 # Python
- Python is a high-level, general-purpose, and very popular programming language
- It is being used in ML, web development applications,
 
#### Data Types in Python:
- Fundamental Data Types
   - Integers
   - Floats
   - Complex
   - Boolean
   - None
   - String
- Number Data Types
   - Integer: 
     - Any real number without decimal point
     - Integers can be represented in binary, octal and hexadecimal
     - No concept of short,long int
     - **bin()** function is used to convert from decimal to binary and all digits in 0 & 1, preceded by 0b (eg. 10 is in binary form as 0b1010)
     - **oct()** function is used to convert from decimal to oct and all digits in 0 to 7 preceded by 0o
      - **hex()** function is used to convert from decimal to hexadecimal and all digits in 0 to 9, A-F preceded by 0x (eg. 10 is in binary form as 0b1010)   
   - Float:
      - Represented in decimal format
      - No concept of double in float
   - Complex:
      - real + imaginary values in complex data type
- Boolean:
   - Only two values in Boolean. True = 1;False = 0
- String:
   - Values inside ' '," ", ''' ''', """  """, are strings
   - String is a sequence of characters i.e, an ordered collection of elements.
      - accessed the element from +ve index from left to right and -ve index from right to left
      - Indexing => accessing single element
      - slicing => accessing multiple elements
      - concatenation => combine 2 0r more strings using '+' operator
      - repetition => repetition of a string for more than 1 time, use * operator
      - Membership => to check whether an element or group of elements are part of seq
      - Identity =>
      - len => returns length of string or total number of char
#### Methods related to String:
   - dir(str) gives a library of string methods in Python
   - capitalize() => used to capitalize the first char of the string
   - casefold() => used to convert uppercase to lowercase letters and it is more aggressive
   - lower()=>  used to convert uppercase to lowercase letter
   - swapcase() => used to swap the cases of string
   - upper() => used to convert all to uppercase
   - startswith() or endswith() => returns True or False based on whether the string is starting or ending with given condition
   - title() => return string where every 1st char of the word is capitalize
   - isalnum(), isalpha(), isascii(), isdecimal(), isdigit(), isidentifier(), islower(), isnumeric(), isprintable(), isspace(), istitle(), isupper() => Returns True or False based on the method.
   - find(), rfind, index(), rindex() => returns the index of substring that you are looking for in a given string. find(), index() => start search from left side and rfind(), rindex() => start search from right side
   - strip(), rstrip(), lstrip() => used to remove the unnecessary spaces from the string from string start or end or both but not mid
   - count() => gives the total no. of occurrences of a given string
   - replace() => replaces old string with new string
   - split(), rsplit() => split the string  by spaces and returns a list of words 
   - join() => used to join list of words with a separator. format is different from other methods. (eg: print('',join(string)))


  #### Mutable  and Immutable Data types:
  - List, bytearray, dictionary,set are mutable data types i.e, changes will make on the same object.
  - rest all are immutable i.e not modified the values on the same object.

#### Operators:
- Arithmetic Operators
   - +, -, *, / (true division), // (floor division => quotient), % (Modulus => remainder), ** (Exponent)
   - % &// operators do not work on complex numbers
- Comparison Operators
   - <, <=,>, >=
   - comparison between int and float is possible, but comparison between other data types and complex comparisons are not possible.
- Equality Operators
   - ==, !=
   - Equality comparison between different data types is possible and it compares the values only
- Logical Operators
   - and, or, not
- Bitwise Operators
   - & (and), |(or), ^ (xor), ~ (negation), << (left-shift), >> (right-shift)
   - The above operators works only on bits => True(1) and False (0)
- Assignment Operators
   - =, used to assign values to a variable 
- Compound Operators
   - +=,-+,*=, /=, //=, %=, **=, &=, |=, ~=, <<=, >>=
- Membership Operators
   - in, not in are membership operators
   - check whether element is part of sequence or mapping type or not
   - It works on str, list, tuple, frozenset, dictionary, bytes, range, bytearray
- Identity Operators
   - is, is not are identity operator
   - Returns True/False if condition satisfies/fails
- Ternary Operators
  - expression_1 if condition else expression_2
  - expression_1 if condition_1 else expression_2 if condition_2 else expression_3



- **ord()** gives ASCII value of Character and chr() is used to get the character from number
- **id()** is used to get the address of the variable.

**TO DO**: Set down every record above, word for word.

**TASK OUTPUT**:
 # Python
- Python is a high-level, general-purpose, and very popular programming language
- It is being used in ML, web development applications,
 
#### Data Types in Python:
- Fundamental Data Types
   - Integers
   - Floats
   - Complex
   - Boolean
   - None
   - String
- Number Data Types
   - Integer: 
     - Any real number without decimal point
     - Integers can be represented in binary, octal and hexadecimal
     - No concept of short,long int
     - **bin()** function is used to convert from decimal to binary and all digits in 0 & 1, preceded by 0b (eg. 10 is in binary form as 0b1010)
     - **oct()** function is used to convert from decimal to oct and all digits in 0 to 7 preceded by 0o
      - **hex()** function is used to convert from decimal to hexadecimal and all digits in 0 to 9, A-F preceded by 0x (eg. 10 is in binary form as 0b1010)   
   - Float:
      - Represented in decimal format
      - No concept of double in float
   - Complex:
      - real + imaginary values in complex data type
- Boolean:
   - Only two values in Boolean. True = 1;False = 0
- String:
   - Values inside ' '," ", ''' ''', """  """, are strings
   - String is a sequence of characters i.e, an ordered collection of elements.
      - accessed the element from +ve index from left to right and -ve index from right to left
      - Indexing => accessing single element
      - slicing => accessing multiple elements
      - concatenation => combine 2 0r more strings using '+' operator
      - repetition => repetition of a string for more than 1 time, use * operator
      - Membership => to check whether an element or group of elements are part of seq
      - Identity =>
      - len => returns length of string or total number of char
#### Methods related to String:
   - dir(str) gives a library of string methods in Python
   - capitalize() => used to capitalize the first char of the string
   - casefold() => used to convert uppercase to lowercase letters and it is more aggressive
   - lower()=>  used to convert uppercase to lowercase letter
   - swapcase() => used to swap the cases of string
   - upper() => used to convert all to uppercase
   - startswith() or endswith() => returns True or False based on whether the string is starting or ending with given condition
   - title() => return string where every 1st char of the word is capitalize
   - isalnum(), isalpha(), isascii(), isdecimal(), isdigit(), isidentifier(), islower(), isnumeric(), isprintable(), isspace(), istitle(), isupper() => Returns True or False based on the method.
   - find(), rfind, index(), rindex() => returns the index of substring that you are looking for in a given string. find(), index() => start search from left side and rfind(), rindex() => start search from right side
   - strip(), rstrip(), lstrip() => used to remove the unnecessary spaces from the string from string start or end or both but not mid
   - count() => gives the total no. of occurrences of a given string
   - replace() => replaces old string with new string
   - split(), rsplit() => split the string  by spaces and returns a list of words 
   - join() => used to join list of words with a separator. format is different from other methods. (eg: print('',join(string)))


  #### Mutable  and Immutable Data types:
  - List, bytearray, dictionary,set are mutable data types i.e, changes will make on the same object.
  - rest all are immutable i.e not modified the values on the same object.

#### Operators:
- Arithmetic Operators
   - +, -, *, / (true division), // (floor division => quotient), % (Modulus => remainder), ** (Exponent)
   - % &// operators do not work on complex numbers
- Comparison Operators
   - <, <=,>, >=
   - comparison between int and float is possible, but comparison between other data types and complex comparisons are not possible.
- Equality Operators
   - ==, !=
   - Equality comparison between different data types is possible and it compares the values only
- Logical Operators
   - and, or, not
- Bitwise Operators
   - & (and), |(or), ^ (xor), ~ (negation), << (left-shift), >> (right-shift)
   - The above operators works only on bits => True(1) and False (0)
- Assignment Operators
   - =, used to assign values to a variable 
- Compound Operators
   - +=,-+,*=, /=, //=, %=, **=, &=, |=, ~=, <<=, >>=
- Membership Operators
   - in, not in are membership operators
   - check whether element is part of sequence or mapping type or not
   - It works on str, list, tuple, frozenset, dictionary, bytes, range, bytearray
- Identity Operators
   - is, is not are identity operator
   - Returns True/False if condition satisfies/fails
- Ternary Operators
  - expression_1 if condition else expression_2
  - expression_1 if condition_1 else expression_2 if condition_2 else expression_3



- **ord()** gives ASCII value of Character and chr() is used to get the character from number
- **id()** is used to get the address of the variable.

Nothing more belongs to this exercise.